Task instructions — Where a line of the material contains the string "running", copy that line.
########################################
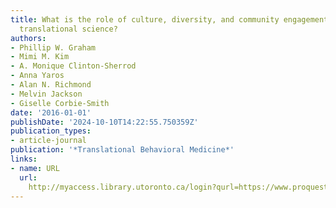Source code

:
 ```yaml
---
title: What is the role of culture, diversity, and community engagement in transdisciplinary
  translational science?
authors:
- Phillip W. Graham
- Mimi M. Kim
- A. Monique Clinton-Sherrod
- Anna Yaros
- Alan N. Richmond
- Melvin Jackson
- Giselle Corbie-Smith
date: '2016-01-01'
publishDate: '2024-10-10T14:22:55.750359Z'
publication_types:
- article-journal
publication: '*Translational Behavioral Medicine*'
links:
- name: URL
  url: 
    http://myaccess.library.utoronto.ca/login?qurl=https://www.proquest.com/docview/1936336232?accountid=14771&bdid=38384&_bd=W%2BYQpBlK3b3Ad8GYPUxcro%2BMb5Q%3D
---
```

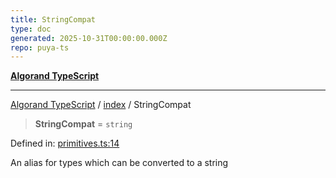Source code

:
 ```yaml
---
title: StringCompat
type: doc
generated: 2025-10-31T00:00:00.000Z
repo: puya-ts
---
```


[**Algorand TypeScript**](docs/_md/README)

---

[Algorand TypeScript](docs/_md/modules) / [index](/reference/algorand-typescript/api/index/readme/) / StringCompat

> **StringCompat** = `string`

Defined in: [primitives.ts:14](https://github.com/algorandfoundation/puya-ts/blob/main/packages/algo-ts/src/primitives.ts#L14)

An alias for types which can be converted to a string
########################################
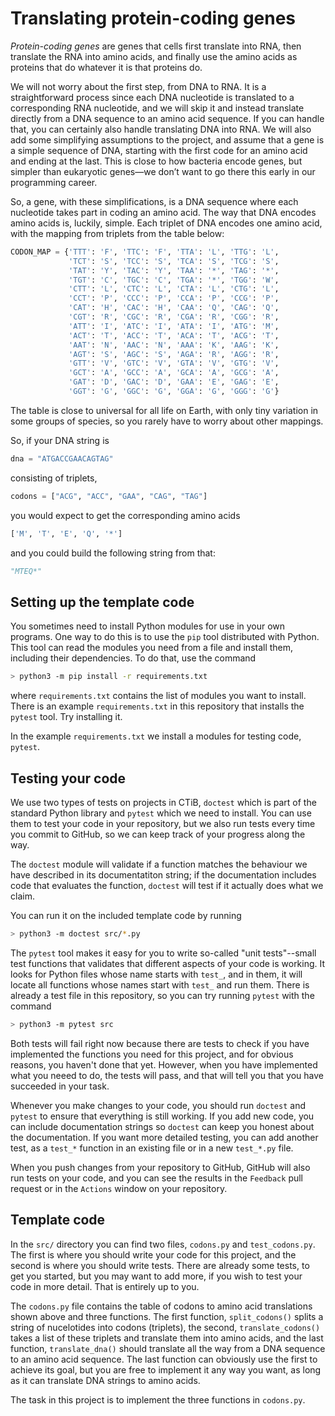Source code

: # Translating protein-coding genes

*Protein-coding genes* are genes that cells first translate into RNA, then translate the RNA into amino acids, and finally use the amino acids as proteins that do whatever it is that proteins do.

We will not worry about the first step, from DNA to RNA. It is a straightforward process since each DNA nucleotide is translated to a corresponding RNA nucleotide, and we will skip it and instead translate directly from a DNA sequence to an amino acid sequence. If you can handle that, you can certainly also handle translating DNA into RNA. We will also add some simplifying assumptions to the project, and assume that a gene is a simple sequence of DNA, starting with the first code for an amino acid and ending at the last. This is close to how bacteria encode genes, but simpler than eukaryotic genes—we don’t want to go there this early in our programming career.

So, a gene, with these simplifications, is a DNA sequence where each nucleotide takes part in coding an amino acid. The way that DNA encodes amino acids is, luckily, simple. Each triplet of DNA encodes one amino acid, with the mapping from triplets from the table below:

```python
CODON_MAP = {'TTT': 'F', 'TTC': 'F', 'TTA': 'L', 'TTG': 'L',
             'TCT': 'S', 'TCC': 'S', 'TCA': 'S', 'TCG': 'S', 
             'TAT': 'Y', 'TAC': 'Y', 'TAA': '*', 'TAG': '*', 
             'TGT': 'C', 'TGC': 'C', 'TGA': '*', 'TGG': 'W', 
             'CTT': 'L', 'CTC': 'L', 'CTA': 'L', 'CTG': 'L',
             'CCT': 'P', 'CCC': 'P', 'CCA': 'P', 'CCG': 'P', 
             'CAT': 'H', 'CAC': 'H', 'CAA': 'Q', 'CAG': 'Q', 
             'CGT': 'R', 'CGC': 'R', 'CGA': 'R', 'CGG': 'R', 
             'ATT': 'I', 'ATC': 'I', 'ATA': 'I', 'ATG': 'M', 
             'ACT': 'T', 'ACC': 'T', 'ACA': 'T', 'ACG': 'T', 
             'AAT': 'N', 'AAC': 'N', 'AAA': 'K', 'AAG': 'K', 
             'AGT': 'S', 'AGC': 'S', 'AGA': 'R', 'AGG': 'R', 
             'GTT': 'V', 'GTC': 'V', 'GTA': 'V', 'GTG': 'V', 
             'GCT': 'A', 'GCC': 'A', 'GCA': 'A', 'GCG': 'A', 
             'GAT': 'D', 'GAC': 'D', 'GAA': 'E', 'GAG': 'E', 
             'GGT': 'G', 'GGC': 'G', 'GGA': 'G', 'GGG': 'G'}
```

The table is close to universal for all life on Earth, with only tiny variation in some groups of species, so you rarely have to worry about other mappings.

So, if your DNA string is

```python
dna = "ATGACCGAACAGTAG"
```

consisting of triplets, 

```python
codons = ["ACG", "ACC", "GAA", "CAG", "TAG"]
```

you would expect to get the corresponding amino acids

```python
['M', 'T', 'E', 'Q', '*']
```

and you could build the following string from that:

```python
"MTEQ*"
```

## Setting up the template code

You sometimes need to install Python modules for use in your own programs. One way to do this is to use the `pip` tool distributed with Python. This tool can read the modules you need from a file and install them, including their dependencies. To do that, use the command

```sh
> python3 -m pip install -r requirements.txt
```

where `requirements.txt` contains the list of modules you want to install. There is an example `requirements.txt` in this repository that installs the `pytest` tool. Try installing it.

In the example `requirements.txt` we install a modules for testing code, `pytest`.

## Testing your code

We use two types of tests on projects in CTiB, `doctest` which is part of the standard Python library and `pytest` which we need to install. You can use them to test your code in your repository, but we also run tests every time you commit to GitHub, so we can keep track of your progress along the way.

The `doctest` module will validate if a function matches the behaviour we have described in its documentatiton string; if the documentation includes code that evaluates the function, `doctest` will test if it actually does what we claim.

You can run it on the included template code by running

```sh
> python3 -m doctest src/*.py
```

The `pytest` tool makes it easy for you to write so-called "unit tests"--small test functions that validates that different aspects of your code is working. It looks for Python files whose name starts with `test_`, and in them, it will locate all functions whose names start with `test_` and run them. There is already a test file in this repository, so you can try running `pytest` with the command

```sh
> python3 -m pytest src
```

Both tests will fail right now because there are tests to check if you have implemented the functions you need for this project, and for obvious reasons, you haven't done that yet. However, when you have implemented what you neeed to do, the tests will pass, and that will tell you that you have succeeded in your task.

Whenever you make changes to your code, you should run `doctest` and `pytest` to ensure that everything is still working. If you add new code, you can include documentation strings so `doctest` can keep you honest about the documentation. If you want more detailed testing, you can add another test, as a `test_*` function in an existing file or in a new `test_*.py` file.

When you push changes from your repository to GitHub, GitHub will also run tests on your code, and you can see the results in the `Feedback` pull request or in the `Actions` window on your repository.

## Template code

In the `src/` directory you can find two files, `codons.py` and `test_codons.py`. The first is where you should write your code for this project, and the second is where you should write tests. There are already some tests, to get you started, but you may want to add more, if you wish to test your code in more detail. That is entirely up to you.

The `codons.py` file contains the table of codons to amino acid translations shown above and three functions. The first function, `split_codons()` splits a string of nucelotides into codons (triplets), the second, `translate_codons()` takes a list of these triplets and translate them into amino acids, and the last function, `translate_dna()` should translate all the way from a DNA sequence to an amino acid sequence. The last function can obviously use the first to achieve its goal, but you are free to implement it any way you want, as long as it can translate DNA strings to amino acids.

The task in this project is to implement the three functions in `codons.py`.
########################################
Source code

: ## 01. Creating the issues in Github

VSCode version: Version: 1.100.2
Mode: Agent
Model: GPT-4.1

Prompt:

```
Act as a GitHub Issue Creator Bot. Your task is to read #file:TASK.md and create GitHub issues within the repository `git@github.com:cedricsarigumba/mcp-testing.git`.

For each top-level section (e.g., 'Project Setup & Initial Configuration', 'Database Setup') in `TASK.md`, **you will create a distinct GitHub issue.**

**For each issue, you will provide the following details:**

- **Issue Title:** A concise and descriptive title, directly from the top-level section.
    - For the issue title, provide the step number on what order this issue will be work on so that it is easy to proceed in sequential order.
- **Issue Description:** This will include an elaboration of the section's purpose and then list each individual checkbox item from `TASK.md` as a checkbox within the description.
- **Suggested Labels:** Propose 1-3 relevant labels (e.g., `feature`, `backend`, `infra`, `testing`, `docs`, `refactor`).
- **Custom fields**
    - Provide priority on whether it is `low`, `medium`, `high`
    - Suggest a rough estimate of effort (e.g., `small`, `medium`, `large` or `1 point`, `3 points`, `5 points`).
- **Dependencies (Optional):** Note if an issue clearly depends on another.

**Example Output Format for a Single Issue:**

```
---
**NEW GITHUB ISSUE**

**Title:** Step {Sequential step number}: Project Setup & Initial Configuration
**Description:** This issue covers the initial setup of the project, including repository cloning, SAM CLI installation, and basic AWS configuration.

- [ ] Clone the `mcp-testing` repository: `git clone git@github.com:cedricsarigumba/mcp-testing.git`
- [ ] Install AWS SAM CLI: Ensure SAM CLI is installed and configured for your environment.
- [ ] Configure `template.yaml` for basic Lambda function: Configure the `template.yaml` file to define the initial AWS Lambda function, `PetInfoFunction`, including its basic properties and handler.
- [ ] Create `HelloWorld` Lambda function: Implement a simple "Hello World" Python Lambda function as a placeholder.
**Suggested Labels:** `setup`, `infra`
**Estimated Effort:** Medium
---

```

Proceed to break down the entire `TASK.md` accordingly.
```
########################################
Task output —
You can run it on the included template code by running
The `pytest` tool makes it easy for you to write so-called "unit tests"--small test functions that validates that different aspects of your code is working. It looks for Python files whose name starts with `test_`, and in them, it will locate all functions whose names start with `test_` and run them. There is already a test file in this repository, so you can try running `pytest` with the command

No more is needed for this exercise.